A few weekends ago, I pushed myself too hard without listening to and re-hydrating my body and, for the second time in two years, I helped myself to some heat exhaustion. Not awesome. Not pretty. Learn from my mistakes, as they are many.
It’s easy to see sun glistening on the lake and take your long run later in the day than you should, but prepare, hydrate and listen to your body and you can avoid an unplanned rest week (lame).
Prepare for a run in heat and humidity:
- If you’re not peeing clear, you’re not hydrated enough (That’s not a direct quote, but my high school track coach used to say that), but seriously, watch the color and volume of your urine
- Get used to running in the heat for two weeks before a long run
- Plan your run around the time of the day – “Run when your shadow is taller than you are.”
- Watch the heat index, it’s the most related to heat exhaustion. Likelihood of getting heat exhaustion is closely related to the heat and humidity – calculate the heat index here
Maintain hydration while you run:
- Don’t wait to be thirsty to drink water, drink “4 to 8 ounces of water and/or sports drink every 15 to 20 minutes.”

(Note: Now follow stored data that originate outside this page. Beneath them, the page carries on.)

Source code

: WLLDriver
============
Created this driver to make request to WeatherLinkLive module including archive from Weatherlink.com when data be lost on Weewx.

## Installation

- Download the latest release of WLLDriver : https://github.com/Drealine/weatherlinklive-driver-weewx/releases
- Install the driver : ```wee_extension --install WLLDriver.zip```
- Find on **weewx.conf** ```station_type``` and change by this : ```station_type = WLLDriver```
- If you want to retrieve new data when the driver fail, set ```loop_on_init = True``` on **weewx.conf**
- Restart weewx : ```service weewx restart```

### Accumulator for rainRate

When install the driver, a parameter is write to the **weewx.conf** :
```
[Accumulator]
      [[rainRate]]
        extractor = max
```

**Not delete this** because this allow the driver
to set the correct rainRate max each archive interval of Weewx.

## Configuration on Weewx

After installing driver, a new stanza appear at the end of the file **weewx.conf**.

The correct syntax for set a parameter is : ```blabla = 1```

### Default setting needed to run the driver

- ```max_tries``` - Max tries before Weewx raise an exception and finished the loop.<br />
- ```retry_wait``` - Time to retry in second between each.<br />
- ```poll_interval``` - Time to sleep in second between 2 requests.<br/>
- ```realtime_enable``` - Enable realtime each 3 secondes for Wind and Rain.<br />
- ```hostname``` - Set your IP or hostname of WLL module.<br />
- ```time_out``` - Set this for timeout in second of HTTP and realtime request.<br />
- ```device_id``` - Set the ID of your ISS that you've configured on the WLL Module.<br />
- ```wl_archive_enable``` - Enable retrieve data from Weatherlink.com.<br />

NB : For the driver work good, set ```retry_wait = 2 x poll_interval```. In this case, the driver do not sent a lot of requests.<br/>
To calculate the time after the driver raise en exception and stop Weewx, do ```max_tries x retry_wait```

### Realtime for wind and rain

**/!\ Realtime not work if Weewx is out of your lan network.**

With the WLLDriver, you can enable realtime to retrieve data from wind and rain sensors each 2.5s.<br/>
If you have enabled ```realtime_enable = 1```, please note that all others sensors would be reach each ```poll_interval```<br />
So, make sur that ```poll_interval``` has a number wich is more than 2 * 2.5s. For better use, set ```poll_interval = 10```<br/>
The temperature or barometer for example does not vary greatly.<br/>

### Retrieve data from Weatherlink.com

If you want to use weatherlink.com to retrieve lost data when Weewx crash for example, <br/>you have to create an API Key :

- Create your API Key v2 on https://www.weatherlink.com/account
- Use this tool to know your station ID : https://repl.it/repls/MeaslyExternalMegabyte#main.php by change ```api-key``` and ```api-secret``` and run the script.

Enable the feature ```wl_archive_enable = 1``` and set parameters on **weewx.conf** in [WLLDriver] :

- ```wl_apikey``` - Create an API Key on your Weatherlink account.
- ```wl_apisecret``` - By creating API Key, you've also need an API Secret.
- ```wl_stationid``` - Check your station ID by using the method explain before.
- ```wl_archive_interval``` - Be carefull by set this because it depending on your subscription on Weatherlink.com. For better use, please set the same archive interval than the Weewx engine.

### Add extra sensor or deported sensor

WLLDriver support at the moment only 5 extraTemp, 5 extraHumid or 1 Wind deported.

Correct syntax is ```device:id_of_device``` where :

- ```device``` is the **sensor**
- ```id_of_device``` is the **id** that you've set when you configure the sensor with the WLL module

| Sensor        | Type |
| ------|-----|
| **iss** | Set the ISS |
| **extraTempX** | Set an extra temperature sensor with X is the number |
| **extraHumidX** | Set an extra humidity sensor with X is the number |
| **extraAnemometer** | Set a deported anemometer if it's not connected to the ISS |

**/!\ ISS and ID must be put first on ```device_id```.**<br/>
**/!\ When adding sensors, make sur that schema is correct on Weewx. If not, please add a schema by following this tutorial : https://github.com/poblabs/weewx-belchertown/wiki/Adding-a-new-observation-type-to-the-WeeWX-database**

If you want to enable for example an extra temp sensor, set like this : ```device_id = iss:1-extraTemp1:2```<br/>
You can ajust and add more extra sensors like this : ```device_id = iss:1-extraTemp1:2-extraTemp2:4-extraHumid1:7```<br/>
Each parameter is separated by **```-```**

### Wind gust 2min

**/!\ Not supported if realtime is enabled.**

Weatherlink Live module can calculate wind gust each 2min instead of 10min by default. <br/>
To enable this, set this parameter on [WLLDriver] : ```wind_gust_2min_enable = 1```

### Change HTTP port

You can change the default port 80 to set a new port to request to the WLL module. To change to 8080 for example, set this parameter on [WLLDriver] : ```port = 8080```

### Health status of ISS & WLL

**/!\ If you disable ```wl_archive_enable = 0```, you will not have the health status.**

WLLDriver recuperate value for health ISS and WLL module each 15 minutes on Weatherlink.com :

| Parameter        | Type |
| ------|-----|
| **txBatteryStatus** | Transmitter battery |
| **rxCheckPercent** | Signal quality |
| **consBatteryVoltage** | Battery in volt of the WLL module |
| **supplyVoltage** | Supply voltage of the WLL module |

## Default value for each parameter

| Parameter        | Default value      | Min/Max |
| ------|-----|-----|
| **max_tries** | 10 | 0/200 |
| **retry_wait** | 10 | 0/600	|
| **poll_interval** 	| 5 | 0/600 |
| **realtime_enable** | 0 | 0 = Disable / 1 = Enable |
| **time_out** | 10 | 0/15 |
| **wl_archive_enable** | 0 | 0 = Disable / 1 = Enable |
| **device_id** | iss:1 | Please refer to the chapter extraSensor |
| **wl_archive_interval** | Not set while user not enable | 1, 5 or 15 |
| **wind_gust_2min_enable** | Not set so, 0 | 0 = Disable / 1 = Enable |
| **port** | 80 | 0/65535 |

- Remember, when you sweat, you’re not just losing water. You’re losing sodium, chloride, potassium, magnesium and calcium, make sure you’re replacing those minerals as you re-hydrate.
Recognize the signs of heat exhaustion:
I hate to quote WebMD because it makes me crazy (I always have mono if I’m really checking the symptoms), but its guide to heat exhaustion provides a great look at what you should watch for while you’re out on your long runs on hot days.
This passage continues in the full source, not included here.